**Material for this task:**
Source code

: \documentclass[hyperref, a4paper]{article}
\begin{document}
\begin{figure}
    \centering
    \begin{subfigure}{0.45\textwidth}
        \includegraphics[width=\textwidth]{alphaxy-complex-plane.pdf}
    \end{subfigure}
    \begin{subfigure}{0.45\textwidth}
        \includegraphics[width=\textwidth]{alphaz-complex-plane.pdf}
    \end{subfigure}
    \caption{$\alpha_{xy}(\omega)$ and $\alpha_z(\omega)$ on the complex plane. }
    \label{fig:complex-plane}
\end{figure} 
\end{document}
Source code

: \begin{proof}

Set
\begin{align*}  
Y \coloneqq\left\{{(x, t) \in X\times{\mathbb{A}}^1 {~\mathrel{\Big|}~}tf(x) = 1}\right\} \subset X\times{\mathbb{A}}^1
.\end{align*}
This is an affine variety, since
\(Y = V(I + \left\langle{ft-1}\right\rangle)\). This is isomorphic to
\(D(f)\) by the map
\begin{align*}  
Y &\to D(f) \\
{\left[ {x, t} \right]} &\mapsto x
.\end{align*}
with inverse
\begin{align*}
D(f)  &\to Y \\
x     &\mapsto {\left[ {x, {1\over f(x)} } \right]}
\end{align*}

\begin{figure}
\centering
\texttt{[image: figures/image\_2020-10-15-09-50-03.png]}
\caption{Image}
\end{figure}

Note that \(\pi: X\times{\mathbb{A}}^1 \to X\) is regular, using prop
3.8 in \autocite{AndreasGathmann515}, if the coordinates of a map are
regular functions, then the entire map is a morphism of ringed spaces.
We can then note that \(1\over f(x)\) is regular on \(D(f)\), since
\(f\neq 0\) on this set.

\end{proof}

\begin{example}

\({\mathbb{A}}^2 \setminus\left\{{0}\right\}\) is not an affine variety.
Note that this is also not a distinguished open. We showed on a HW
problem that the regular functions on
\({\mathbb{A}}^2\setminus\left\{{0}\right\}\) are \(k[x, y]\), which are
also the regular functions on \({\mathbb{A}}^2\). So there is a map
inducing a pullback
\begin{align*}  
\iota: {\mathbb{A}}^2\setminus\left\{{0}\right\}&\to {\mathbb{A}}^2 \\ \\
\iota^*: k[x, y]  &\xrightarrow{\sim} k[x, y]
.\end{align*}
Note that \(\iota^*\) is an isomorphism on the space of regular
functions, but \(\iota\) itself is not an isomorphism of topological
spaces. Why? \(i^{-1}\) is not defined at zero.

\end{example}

**Problem description:**
Looking only at the entries, count the lines that contain the word "since", then state that count and nothing else.

**Task result:**
2